Lab 2

Due 11:59pm 01/27/2017 (Completion-based)

In this lab you will see some examples of some commonly used data wrangling tools in Python. In particular, we aim to give you some familiarity with:

  • Slicing data frames
  • Filtering data
  • Grouped counts
  • Joining two tables
  • NA/Null values

Setup


In [ ]:
import pandas as pd
import numpy as np

# These lines load the tests.
!pip install -U okpy
from client.api.notebook import Notebook
ok = Notebook('lab02.ok')

The code below produces the data frames used in the examples


In [ ]:
heroes = pd.DataFrame(
    data={'color': ['red', 'green', 'black', 
                    'blue', 'black', 'red'],
          'first_seen_on': ['a', 'a', 'f', 'a', 'a', 'f'],
          'first_season': [2, 1, 2, 3, 3, 1]},
    index=['flash', 'arrow', 'vibe', 
           'atom', 'canary', 'firestorm']
)

identities = pd.DataFrame(
    data={'ego': ['barry allen', 'oliver queen', 'cisco ramon',
                  'ray palmer', 'sara lance', 
                  'martin stein', 'ronnie raymond'],
          'alter-ego': ['flash', 'arrow', 'vibe', 'atom',
                        'canary', 'firestorm', 'firestorm']}
)

teams = pd.DataFrame(
    data={'team': ['flash', 'arrow', 'flash', 'legends', 
                   'flash', 'legends', 'arrow'],
          'hero': ['flash', 'arrow', 'vibe', 'atom', 
                   'killer frost', 'firestorm', 'speedy']})

Pandas and Wrangling

For the examples that follow, we will be using a toy data set containing information about superheroes in the Arrowverse. In the first_seen_on column, a stands for Archer and f, Flash.


In [ ]:
heroes

In [ ]:
identities

In [ ]:
teams

Slice and Dice

Column selection by label

To select a column of a DataFrame by column label, the safest and fastest way is to use the .loc method. General usage looks like frame.loc[rowname,colname]. (Reminder that the colon : means "everything"). For example, if we want the color column of the ex data frame, we would use :


In [ ]:
heroes.loc[:, 'color']

Selecting multiple columns is easy. You just need to supply a list of column names. Here we select the color and value columns:


In [ ]:
heroes.loc[:, ['color', 'first_season']]

While .loc is invaluable when writing production code, it may be a little too verbose for interactive use. One recommended alternative is the [] method, which takes on the form frame['colname'].


In [ ]:
heroes['first_seen_on']

Row Selection by Label

Similarly, if we want to select a row by its label, we can use the same .loc method.


In [ ]:
heroes.loc[['flash', 'vibe'], :]

If we want all the columns returned, we can, for brevity, drop the colon without issue.


In [ ]:
heroes.loc[['flash', 'vibe']]

General Selection by Label

More generally you can slice across both rows and columns at the same time. For example:


In [ ]:
heroes.loc['flash':'atom', :'first_seen_on']
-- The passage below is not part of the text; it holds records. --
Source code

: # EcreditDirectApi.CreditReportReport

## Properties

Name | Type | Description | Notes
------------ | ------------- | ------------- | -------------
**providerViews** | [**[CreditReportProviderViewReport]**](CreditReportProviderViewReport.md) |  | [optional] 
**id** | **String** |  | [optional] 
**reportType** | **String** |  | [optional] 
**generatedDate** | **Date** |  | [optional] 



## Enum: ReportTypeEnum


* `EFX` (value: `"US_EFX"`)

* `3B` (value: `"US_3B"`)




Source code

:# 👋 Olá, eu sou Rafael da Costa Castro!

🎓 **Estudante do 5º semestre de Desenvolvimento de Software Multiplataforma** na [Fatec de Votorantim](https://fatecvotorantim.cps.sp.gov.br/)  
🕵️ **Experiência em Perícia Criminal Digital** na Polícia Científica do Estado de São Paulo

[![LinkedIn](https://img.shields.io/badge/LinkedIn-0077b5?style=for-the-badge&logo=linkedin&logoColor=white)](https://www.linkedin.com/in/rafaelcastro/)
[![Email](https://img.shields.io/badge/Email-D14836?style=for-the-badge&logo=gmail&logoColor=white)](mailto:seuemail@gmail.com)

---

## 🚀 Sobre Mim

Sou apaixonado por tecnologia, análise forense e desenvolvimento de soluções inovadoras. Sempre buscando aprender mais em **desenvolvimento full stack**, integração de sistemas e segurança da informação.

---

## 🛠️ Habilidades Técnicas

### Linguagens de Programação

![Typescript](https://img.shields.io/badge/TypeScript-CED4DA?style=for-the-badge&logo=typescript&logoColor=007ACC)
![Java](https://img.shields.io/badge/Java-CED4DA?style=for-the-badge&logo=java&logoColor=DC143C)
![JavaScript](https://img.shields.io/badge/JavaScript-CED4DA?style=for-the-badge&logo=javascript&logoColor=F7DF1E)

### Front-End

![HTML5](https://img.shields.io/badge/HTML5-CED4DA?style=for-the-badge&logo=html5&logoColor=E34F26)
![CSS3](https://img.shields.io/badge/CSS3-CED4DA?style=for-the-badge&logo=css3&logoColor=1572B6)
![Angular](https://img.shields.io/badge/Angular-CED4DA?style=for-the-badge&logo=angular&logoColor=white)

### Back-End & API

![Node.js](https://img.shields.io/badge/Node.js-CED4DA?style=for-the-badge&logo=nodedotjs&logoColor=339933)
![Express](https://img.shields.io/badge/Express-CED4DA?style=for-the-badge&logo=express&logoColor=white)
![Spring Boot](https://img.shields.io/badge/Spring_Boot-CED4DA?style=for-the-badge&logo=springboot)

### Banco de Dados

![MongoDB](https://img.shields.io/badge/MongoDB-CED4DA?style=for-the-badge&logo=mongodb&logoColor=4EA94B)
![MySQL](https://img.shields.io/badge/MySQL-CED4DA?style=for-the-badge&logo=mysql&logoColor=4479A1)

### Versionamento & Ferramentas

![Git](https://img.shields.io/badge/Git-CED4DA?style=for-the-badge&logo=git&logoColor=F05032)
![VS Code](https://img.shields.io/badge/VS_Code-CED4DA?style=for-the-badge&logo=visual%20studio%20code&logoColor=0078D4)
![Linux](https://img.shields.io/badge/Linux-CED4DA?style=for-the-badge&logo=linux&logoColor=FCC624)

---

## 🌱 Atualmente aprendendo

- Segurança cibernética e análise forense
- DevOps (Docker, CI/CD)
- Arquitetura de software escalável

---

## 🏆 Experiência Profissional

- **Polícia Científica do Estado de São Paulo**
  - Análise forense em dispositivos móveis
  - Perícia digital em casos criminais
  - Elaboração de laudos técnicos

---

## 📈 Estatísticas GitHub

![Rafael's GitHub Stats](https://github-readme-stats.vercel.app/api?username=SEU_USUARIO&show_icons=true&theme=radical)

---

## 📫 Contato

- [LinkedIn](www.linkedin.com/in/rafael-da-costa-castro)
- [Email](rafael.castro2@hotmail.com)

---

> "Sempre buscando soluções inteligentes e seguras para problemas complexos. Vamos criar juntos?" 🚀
Selection by Integer Index

If you want to select rows and columns by position, the Data Frame has an analogous .iloc method for integer indexing. Remember that Python indexing starts at 0.


In [ ]:
heroes.iloc[:4,:2]

Filtering with boolean arrays

Filtering is the process of removing unwanted material. In your quest for cleaner data, you will undoubtedly filter your data at some point: whether it be for clearing up cases with missing values, culling out fishy outliers, or analyzing subgroups of your data set. For example, we may be interested in characters that debuted in season 3 of Archer. Note that compound expressions have to be grouped with parentheses.


In [ ]:
heroes[(heroes['first_season']==3) & (heroes['first_seen_on']=='a')]

Problem Solving Strategy

We want to highlight the strategy for filtering to answer the question above:

  • Identify the variables of interest
    • Interested in the debut: first_season and first_seen_on
  • Translate the question into statements one with True/False answers
    • Did the hero debut on Archer? $\rightarrow$ The hero has first_seen_on equal to a
    • Did the hero debut in season 3? $\rightarrow$ The hero has first_season equal to 3
  • Translate the statements into boolean statements
    • The hero has first_seen_on equal to a $\rightarrow$ hero['first_seen_on']=='a'
    • The hero has first_season equal to 3 $\rightarrow$ heroes['first_season']==3
  • Use the boolean array to filter the data

Note that compound expressions have to be grouped with parentheses.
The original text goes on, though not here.